I wonder what is accurate?

fargle a day ago

i'm a rabbit-holer. follow the chain of interesting links from one article to the next over and over to see where i get to with hardly any backtracking. after about 5-6 links it's pretty random. after about 20 who knows where you'll end up.

  • dambi0 a day ago

    Busybody seems an unfortunate name to me, I don’t think it’s a particularly positive label.

    I think there’s also a category difference betweeen hunter / busybody and dancer. The first suggest search strategies the second the utility of thst search. How do we know that hunters and busybodies aren’t just failed dancers?

    • DigitalNoumena 21 hours ago

      There seems to be a deliberate, implicit value judgement about "busybodies" that would explain the negative connotations:

      > Bassett hypothesizes that “in countries that have more structures of oppression or patriarchal forces, there may be a constraining of knowledge production that pushes people more toward this hyperfocus.”

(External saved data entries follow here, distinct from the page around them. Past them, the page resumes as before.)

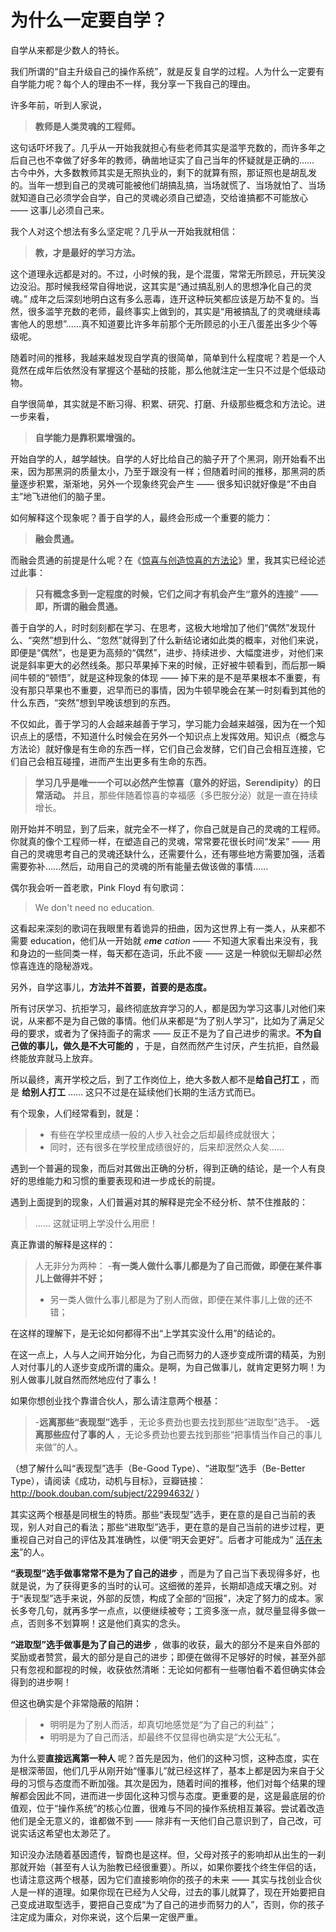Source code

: # 为什么一定要自学？
 
 自学从来都是少数人的特长。
 
 我们所谓的“自主升级自己的操作系统”，就是反复自学的过程。人为什么一定要有自学能力呢？每个人的理由不一样，我分享一下我自己的理由。
 
 许多年前，听到人家说，
 
 >**教师是人类灵魂的工程师。** 
 
 这句话吓坏我了。几乎从一开始我就担心有些老师其实是滥竽充数的，而许多年之后自己也不幸做了好多年的教师，确凿地证实了自己当年的怀疑就是正确的…… 古今中外，大多数教师其实是无照执业的，剩下的就算有照，那证照也是胡乱发的。当年一想到自己的灵魂可能被他们胡搞乱搞，当场就慌了、当场就怕了、当场就知道自己必须学会自学，自己的灵魂必须自己塑造，交给谁搞都不可能放心 —— 这事儿必须自己来。
 
 我个人对这个想法有多么坚定呢？几乎从一开始我就相信：
 
 >**教，才是最好的学习方法。** 
 
 这个道理永远都是对的。不过，小时候的我，是个混蛋，常常无所顾忌，开玩笑没边没沿。那时候我经常自得地说，这其实是“通过搞乱别人的思想净化自己的灵魂。” 成年之后深刻地明白这有多么恶毒，连开这种玩笑都应该是万劫不复的。当然，很多滥竽充数的老师，最终事实上做到的，其实是“用被搞乱了的灵魂继续毒害他人的思想”……真不知道要比许多年前那个无所顾忌的小王八蛋差出多少个等级呢。
 
 随着时间的推移，我越来越发现自学真的很简单，简单到什么程度呢？若是一个人竟然在成年后依然没有掌握这个基础的技能，那么他就注定一生只不过是个低级动物。
 
 自学很简单，其实就是不断习得、积累、研究、打磨、升级那些概念和方法论。进一步来看，
 
 >**自学能力是靠积累增强的。** 
 
 开始自学的人，越学越快。自学的人好比给自己的脑子开了个黑洞，刚开始看不出来，因为那黑洞的质量太小，乃至于跟没有一样；但随着时间的推移，那黑洞的质量逐步积累，渐渐地，另外一个现象终究会产生 —— 很多知识就好像是“不由自主”地飞进他们的脑子里。
 
 如何解释这个现象呢？善于自学的人，最终会形成一个重要的能力：
 
 >**融会贯通。** 
 
 而融会贯通的前提是什么呢？在《[惊喜与创造惊喜的方法论](A18.md)》里，我其实已经论述过此事：
 
 >**只有概念多到一定程度的时候，它们之间才有机会产生“意外的连接” —— 即，所谓的融会贯通。** 
 
 善于自学的人，时时刻刻都在学习、在思考，这极大地增加了他们“偶然”发现什么、“突然”想到什么、“忽然”就得到了什么新结论诸如此类的概率，对他们来说，即便是“偶然”，也是更为高频的“偶然”，进步、持续进步、大幅度进步，对他们来说是斜率更大的必然线条。那只苹果掉下来的时候，正好被牛顿看到，而后那一瞬间牛顿的“顿悟”，就是这种现象的体现 —— 掉下来的是不是苹果根本不重要，有没有那只苹果也不重要，迟早而已的事情，因为牛顿早晚会在某一时刻看到其他的什么东西，“突然”想到早晚该想到的东西。
 
 不仅如此，善于学习的人会越来越善于学习，学习能力会越来越强，因为在一个知识点上的感悟，不知道什么时候会在另外一个知识点上发挥效用。知识点（概念与方法论）就好像是有生命的东西一样，它们自己会发酵，它们自己会相互连接，它们自己会相互碰撞，进而产生出更多有生命的东西。
 
 >**学习几乎是唯一一个可以必然产生惊喜（意外的好运，Serendipity）的日常活动。** 并且，那些伴随着惊喜的幸福感（多巴胺分泌）就是一直在持续增长。
 
 刚开始并不明显，到了后来，就完全不一样了，你自己就是自己的灵魂的工程师。你就真的像个工程师一样，在塑造自己的灵魂，常常要花很长时间“发呆” —— 用自己的灵魂思考自己的灵魂还缺什么，还需要什么，还有哪些地方需要加强，活着需要弥补……然后，动用自己的灵魂的所有能量去做该做的事情……
 
 偶尔我会听一首老歌，Pink Floyd 有句歌词：
 
 > We don't need no education.
 
 这看起来深刻的歌词在我眼里有着诡异的扭曲，因为这世界上有一类人，从来都不需要 education，他们从一开始就 *e**me** cation* —— 不知道大家看出来没有，我和身边的一些同类一样，每天都在造词，乐此不疲 —— 这是一种貌似无聊却必然惊喜连连的隐秘游戏。
 
 另外，自学这事儿，**方法并不首要，首要的是态度。** 
 
 所有讨厌学习、抗拒学习，最终彻底放弃学习的人，都是因为学习这事儿对他们来说，从来都不是为自己做的事情。他们从来都是“为了别人学习”，比如为了满足父母的要求，或者为了保持面子的需求 —— 反正不是为了自己进步的需求。**不为自己做的事儿，做久是不大可能的**  ，于是，自然而然产生讨厌，产生抗拒，自然最终能放弃就马上放弃。
 
 所以最终，离开学校之后，到了工作岗位上，绝大多数人都不是**给自己打工** ，而是 **给别人打工**  …… 这只不过是在延续他们长期的生活方式而已。
 
 有个现象，人们经常看到，就是：
 
 > - 有些在学校里成绩一般的人步入社会之后却最终成就很大；
 > - 同时，还有很多在学校里成绩很好的，后来却泯然众人矣……
 
 遇到一个普遍的现象，而后对其做出正确的分析，得到正确的结论，是一个人有良好的思维能力和习惯的重要表现和进一步成长的前提。
 
 遇到上面提到的现象，人们普遍对其的解释是完全不经分析、禁不住推敲的：
 
 > …… 这就证明上学没什么用麽！
 
 真正靠谱的解释是这样的：
 
 > 人无非分为两种：
 > -**有一类人做什么事儿都是为了自己而做，即便在某件事儿上做得并不好；** 
 > - 另一类人做什么事儿都是为了别人而做，即便在某件事儿上做的还不错；
 
 在这样的理解下，是无论如何都得不出“上学其实没什么用”的结论的。
 
 在这一点上，人与人之间开始分化，为自己而努力的人逐步变成所谓的精英，为别人对付事儿的人逐步变成所谓的庸众。是啊，为自己做事儿，就肯定更努力啊！为别人做事儿就自然而然地应付了事么！
 
 如果你想创业找个靠谱合伙人，那么请注意两个根基：
 
 > -**远离那些“表现型”选手**  ，无论多费劲也要去找到那些“进取型”选手。
 > -**远离那些应付了事的人**  ，无论多费劲也要去找到那些“把事情当作自己的事儿来做”的人。
 
 （想了解什么叫“表现型”选手（Be-Good Type）、“进取型”选手（Be-Better Type），请阅读《成功，动机与目标》，豆瓣链接：http://book.douban.com/subject/22994632/ ）
 
 其实这两个根基是同根生的特质。那些“表现型”选手，更在意的是自己当前的表现，别人对自己的看法；那些“进取型”选手，更在意的是自己当前的进步过程，更重视自己对自己的评估及其准确性，以便“明天会更好”。后者才可能成为“ [活在未来](http://mp.weixin.qq.com/s?__biz=MzAxNzI4MTMwMw==&mid=400682395&idx=1&sn=69e0f0146b5847a5780a0fc4d717dea1&scene=21#wechat_redirect)”的人。
 
**“表现型”选手做事常常不是为了自己的进步**  ，而是为了自己当下表现得多好，也就是说，为了获得更多的当时的认可。这细微的差异，长期却造成天壤之别。对于“表现型”选手来说，外部的反馈，构成了全部的“回报”，决定了努力的成本。家长多夸几句，就再多学一点点，以便继续被夸；工资多涨一点，就尽量显得多做一点，否则多不划算啊！这是他们真实的念头。
 
**“进取型”选手做事是为了自己的进步**  ，做事的收获，最大的部分不是来自外部的奖励或者赞赏，最大的部分是自己的进步；即便在做得不足够好的时候，甚至外部只有忽视和鄙视的时候，收获依然清晰：无论如何都有一些哪怕看不着但确实体会得到的进步啊！
 
 但这也确实是个非常隐蔽的陷阱：
 
 > - 明明是为了别人而活，却真切地感觉是“为了自己的利益”；
 > - 明明是为了自己而活，却最终不仅显得也确实是“大公无私”。
 
 为什么要**直接远离第一种人**  呢？首先是因为，他们的这种习惯，这种态度，实在是根深蒂固，他们几乎从刚开始“懂事儿”就已经这样了，基本上都是因为来自于父母的习惯与态度而不断加强。其次是因为，随着时间的推移，他们对每个结果的理解都会因此不同，进而进一步固化这种习惯与态度。更重要的是，这是最底层的价值观，位于“操作系统”的核心位置，很难与不同的操作系统相互兼容。尝试着改造他们是全无意义的，谁都做不到 —— 除非有一天他们自己意识到了，自己改，可说实话这希望也太渺茫了。
 
 知识没办法随着基因遗传，智商也是这样。但，父母对孩子的影响却从出生的一刹那就开始（甚至有人认为胎教已经很重要）。所以，如果你要找个终生伴侣的话，也请注意这两个根基，因为它们直接影响你的孩子的未来 —— 其实与找创业合伙人是一样的道理。如果你现在已经为人父母，过去的事儿就算了，现在开始要把自己变成进取型选手，要把自己变成“为了自己的进步而努力的人”，否则，你的孩子注定成为庸众，对你来说，这个后果一定很严重。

      • jorams 16 hours ago

        The article describes the "hunters" as more focused, so I am fairly certain that statement refers to the "hunters" instead of the "busybodies".

simojo a day ago

> "a busybody traces a zigzagging route through many often distantly related topics. A hunter, in contrast, searches with sustained focus, moving among a relatively small number of closely related articles. A dancer links together highly disparate topics to try to synthesize new ideas."

Depending on my end goal, I'll do a combination of all three.

nitwit005 13 hours ago

I'm not sure I can believe such a study unless there is a "drunk browsing behavior" category.